[Records from a data collection]

----

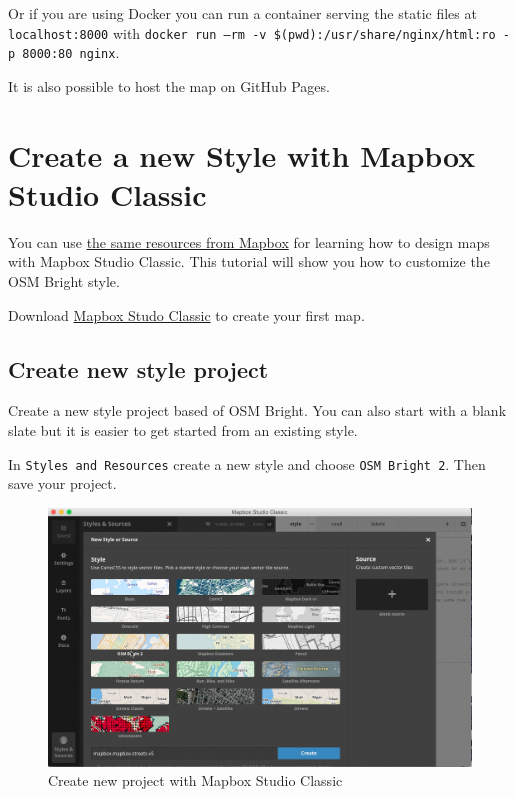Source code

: {Or if you are using Docker you can run a container serving the static files at
\texttt{localhost:8000} with \texttt{docker run --rm -v \$(pwd):/usr/share/nginx/html:ro -p 8000:80 nginx}.

It is also possible to host the map on GitHub Pages.



\section*{Create a new Style with Mapbox Studio
Classic}\label{create-a-new-style-with-mapbox-studio-classic}

You can use
\href{https://www.mapbox.com/help/getting-started-studio/}{the same
resources from Mapbox} for learning how to design maps with Mapbox
Studio Classic. This tutorial will show you how to customize the OSM
Bright style.

Download \href{https://www.mapbox.com/mapbox-studio-classic/}{Mapbox
Studo Classic} to create your first map.

\subsection*{Create new style project}

Create a new style project based of OSM Bright. You can also start with
a blank slate but it is easier to get started from an existing style.

In \texttt{Styles\ and\ Resources} create a new style and choose
\texttt{OSM\ Bright\ 2}. Then save your project.

\begin{figure}[H]
\centering
\includegraphics[width=1\textwidth]{images/mapbox_classic_create_project.png}
\caption{Create new project with Mapbox Studio Classic}
\end{figure}

}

----

Repeat all of the entries above word for word and omit the pictures.

Source code

: {Or if you are using Docker you can run a container serving the static files at
\texttt{localhost:8000} with \texttt{docker run --rm -v \$(pwd):/usr/share/nginx/html:ro -p 8000:80 nginx}.

It is also possible to host the map on GitHub Pages.



\section*{Create a new Style with Mapbox Studio
Classic}\label{create-a-new-style-with-mapbox-studio-classic}

You can use
\href{https://www.mapbox.com/help/getting-started-studio/}{the same
resources from Mapbox} for learning how to design maps with Mapbox
Studio Classic. This tutorial will show you how to customize the OSM
Bright style.

Download \href{https://www.mapbox.com/mapbox-studio-classic/}{Mapbox
Studo Classic} to create your first map.

\subsection*{Create new style project}

Create a new style project based of OSM Bright. You can also start with
a blank slate but it is easier to get started from an existing style.

In \texttt{Styles\ and\ Resources} create a new style and choose
\texttt{OSM\ Bright\ 2}. Then save your project.

\begin{figure}[H]
\centering
\includegraphics[width=1\textwidth]{images/mapbox_classic_create_project.png}
\caption{Create new project with Mapbox Studio Classic}
\end{figure}

}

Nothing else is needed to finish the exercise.